**WHAT IS REQUIRED**
Say how many lines in the records contain the string "four", giving the number by itself.

**Rendered images with source text**
________________________________________

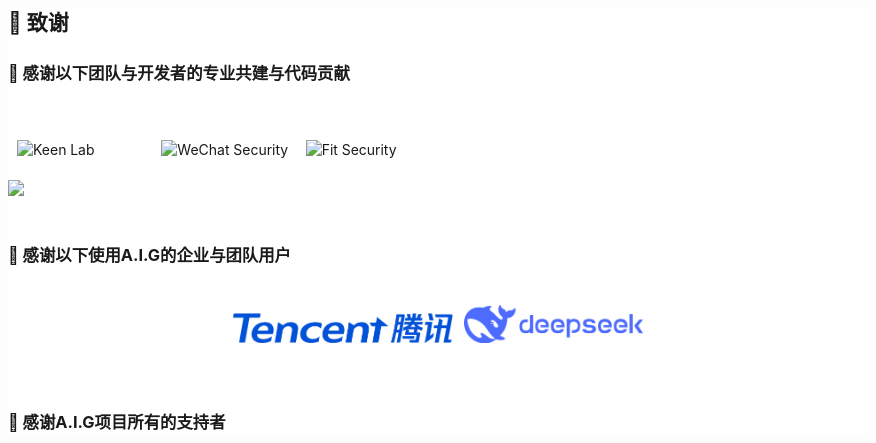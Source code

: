 ## 🙏 致谢
### 👥 感谢以下团队与开发者的专业共建与代码贡献
<br />
<table style="border: none; border-collapse: inherit;">
  <tr>
    <td width="33%" style="border: none;"><img src="img/keen_lab_logo.svg" alt="Keen Lab" height="85%"></td>
    <td width="33%" style="border: none;"><img src="img/wechat_security.png" alt="WeChat Security" height="85%"></td>
    <td width="33%" style="border: none;"><img src="img/fit_sec_logo.png" alt="Fit Security" height="85%"></td>
  </tr>
</table>
<a href="https://github.com/Tencent/AI-Infra-Guard/graphs/contributors">
  <img src="https://contrib.rocks/image?repo=Tencent/AI-Infra-Guard" />
</a>
<br>
<br>

### 🤝 感谢以下使用A.I.G的企业与团队用户

<br>
<div align="center">
<img src="img/tencent.png" alt="Tencent" height="30px">
<img src="img/deepseek.png" alt="DeepSeek" height="38px">
</div>

<br>
<br>

### 🌟 感谢A.I.G项目所有的支持者

<div align="center">
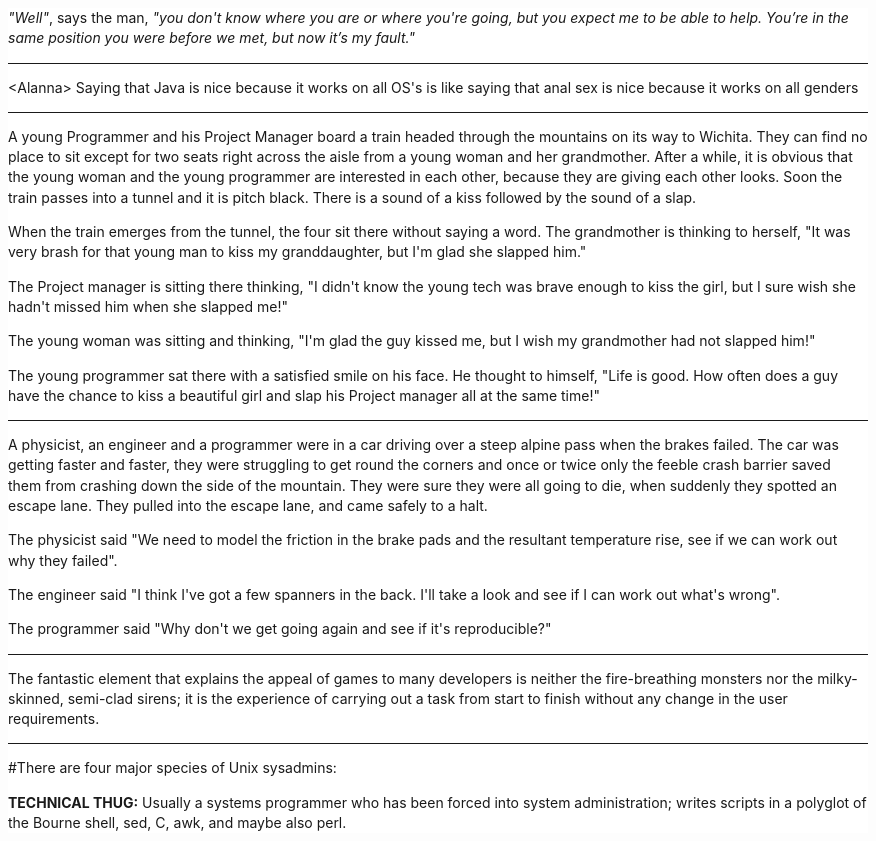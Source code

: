 _"Well"_, says the man, _"you don't know where you are or where you're going, but you expect me 
to be able to help. You’re in the same position you were before we met, but now it’s my fault."_

---

&lt;Alanna&gt; Saying that Java is nice because it works on all OS's is like saying that anal sex is nice because it works on all genders

---

A young Programmer and his Project Manager board a train headed through the mountains on its way to Wichita. They can find no place to sit except for two seats right across the aisle from a young woman and her grandmother. After a while, it is obvious that the young woman and the young programmer are interested in each other, because they are giving each other looks. Soon the train passes into a tunnel and it is pitch black. There is a sound of a kiss followed by the sound of a slap.

When the train emerges from the tunnel, the four sit there without saying a word. The grandmother is thinking to herself, "It was very brash for that young man to kiss my granddaughter, but I'm glad she slapped him."

The Project manager is sitting there thinking, "I didn't know the young tech was brave enough to kiss the girl, but I sure wish she hadn't missed him when she slapped me!"

The young woman was sitting and thinking, "I'm glad the guy kissed me, but I wish my grandmother had not slapped him!"

The young programmer sat there with a satisfied smile on his face. He thought to himself, "Life is good. How often does a guy have the chance to kiss a beautiful girl and slap his Project manager all at the same time!"

---

A physicist, an engineer and a programmer were in a car driving over a steep alpine pass when the brakes failed. The car was getting faster and faster, they were struggling to get round the corners and once or twice only the feeble crash barrier saved them from crashing down the side of the mountain. They were sure they were all going to die, when suddenly they spotted an escape lane. They pulled into the escape lane, and came safely to a halt.

The physicist said "We need to model the friction in the brake pads and the resultant temperature rise, see if we can work out why they failed".

The engineer said "I think I've got a few spanners in the back. I'll take a look and see if I can work out what's wrong".

The programmer said "Why don't we get going again and see if it's reproducible?"

---

The fantastic element that explains the appeal of games to many developers is neither the fire-breathing monsters nor the milky-skinned, semi-clad sirens; it is the experience of carrying out a task from start to finish without any change in the user requirements.

---

#There are four major species of Unix sysadmins:

**TECHNICAL THUG:** Usually a systems programmer who has been forced into system administration; writes scripts in a polyglot of the Bourne shell, sed, C, awk, and maybe also perl.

________________________________________

**SOLUTION FOR THIS PROBLEM**
2